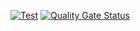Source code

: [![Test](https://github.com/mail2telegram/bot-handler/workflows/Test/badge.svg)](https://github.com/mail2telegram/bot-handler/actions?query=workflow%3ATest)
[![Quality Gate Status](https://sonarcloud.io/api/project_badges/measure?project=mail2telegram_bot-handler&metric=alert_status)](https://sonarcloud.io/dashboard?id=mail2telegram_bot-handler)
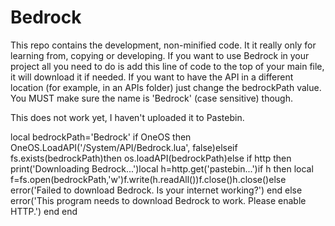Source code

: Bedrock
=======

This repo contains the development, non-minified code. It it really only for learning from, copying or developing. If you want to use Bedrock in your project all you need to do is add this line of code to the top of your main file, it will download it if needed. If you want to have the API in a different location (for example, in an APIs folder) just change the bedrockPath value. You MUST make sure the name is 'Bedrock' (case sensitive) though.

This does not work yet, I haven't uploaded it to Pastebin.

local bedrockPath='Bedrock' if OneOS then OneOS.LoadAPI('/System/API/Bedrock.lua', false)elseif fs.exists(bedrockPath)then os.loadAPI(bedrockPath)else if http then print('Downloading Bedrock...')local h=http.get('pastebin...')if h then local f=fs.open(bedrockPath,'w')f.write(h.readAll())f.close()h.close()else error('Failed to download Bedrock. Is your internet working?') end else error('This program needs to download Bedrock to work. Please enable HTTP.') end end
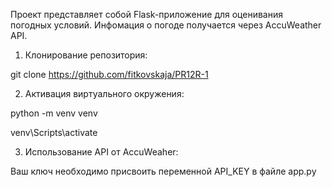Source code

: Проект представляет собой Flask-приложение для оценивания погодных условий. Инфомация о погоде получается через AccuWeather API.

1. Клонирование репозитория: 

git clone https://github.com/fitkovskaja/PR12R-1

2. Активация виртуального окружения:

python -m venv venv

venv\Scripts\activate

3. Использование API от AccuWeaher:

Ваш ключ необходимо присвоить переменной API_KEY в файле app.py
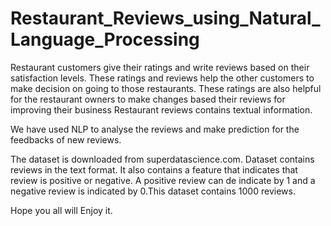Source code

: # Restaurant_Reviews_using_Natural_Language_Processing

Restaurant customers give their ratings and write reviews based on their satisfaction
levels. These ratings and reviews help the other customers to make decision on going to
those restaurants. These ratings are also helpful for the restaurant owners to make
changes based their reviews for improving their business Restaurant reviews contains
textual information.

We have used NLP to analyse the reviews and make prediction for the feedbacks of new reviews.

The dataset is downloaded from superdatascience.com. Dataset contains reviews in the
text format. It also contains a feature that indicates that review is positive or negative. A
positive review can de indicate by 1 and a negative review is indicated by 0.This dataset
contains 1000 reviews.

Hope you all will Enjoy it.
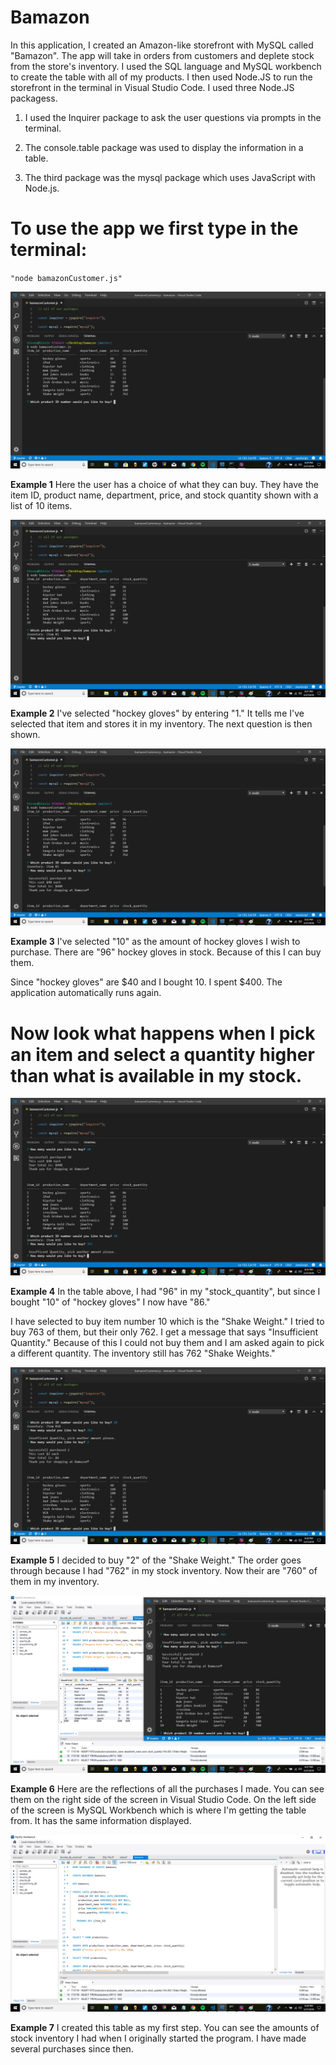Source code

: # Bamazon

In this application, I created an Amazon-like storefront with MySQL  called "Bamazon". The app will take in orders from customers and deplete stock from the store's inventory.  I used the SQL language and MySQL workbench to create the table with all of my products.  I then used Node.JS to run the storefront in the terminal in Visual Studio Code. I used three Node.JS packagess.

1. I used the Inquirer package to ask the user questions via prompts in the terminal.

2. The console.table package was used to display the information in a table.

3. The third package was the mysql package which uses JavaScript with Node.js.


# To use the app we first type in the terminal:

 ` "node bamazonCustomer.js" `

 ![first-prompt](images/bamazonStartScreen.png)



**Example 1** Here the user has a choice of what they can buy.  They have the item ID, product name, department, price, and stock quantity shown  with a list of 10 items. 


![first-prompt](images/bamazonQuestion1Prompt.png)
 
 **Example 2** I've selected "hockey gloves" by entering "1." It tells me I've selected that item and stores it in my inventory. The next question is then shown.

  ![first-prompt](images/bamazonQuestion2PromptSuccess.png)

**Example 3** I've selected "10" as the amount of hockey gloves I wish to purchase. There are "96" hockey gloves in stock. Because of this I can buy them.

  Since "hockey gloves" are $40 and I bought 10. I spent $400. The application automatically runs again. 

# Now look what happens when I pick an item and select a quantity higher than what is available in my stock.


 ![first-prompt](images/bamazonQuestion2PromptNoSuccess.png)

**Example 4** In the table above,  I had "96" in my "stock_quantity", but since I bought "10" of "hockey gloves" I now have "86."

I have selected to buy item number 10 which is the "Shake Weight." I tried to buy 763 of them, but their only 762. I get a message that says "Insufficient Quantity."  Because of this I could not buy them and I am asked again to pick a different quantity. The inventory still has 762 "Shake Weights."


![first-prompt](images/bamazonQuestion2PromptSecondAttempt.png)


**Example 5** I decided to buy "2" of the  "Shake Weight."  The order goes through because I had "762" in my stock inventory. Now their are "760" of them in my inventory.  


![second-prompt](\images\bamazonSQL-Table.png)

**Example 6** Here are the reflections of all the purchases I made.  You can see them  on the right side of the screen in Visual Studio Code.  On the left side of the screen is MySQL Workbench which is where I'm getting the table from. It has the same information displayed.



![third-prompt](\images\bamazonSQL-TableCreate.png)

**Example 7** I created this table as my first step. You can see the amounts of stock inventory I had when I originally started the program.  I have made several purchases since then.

+-------+

◆ **To do**: Would you return all lines from the preceding listing that contain the word "created"?

◆ **Written answer**:
In this application, I created an Amazon-like storefront with MySQL  called "Bamazon". The app will take in orders from customers and deplete stock from the store's inventory.  I used the SQL language and MySQL workbench to create the table with all of my products.  I then used Node.JS to run the storefront in the terminal in Visual Studio Code. I used three Node.JS packagess.
**Example 7** I created this table as my first step. You can see the amounts of stock inventory I had when I originally started the program.  I have made several purchases since then.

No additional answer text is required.